EXERCISE =
The answer must be every line below that holds the word "examples".

RECORD EXTRACTS =
= = =

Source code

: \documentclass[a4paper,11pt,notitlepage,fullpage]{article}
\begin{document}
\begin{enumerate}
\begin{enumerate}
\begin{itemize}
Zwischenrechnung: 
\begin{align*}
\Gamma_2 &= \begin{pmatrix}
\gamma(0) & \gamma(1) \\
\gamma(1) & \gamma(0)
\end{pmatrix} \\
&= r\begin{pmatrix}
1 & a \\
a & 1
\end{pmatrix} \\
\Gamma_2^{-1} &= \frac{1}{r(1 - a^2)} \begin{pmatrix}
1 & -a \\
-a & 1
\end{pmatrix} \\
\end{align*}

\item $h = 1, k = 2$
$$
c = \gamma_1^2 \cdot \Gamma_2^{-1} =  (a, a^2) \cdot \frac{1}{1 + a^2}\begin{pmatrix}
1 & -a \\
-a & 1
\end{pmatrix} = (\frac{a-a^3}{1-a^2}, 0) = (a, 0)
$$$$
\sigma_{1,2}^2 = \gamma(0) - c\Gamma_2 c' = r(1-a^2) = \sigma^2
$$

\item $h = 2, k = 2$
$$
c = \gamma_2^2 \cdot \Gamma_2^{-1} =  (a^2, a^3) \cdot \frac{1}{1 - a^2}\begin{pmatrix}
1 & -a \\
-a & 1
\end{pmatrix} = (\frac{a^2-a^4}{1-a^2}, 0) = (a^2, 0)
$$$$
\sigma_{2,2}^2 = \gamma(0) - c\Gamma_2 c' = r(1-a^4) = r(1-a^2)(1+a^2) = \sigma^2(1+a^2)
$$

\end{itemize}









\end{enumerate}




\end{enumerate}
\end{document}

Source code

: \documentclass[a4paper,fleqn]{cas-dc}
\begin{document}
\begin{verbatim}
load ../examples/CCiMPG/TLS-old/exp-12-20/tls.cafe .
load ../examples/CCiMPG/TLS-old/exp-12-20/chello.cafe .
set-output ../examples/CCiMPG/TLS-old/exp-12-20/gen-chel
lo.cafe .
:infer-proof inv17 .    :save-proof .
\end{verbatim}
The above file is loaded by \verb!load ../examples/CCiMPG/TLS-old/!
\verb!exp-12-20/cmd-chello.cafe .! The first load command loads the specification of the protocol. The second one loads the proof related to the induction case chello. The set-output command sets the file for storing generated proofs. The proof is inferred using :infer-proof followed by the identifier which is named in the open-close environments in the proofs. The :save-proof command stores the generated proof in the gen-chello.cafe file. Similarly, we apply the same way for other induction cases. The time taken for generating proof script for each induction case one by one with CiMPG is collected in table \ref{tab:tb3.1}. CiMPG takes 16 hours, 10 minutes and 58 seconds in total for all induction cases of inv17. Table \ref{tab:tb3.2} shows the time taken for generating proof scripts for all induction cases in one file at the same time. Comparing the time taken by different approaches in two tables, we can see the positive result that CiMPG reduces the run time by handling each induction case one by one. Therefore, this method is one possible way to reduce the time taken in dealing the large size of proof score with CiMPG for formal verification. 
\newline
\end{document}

= = =

OUTPUT =
load ../examples/CCiMPG/TLS-old/exp-12-20/tls.cafe .
load ../examples/CCiMPG/TLS-old/exp-12-20/chello.cafe .
set-output ../examples/CCiMPG/TLS-old/exp-12-20/gen-chel
The above file is loaded by \verb!load ../examples/CCiMPG/TLS-old/!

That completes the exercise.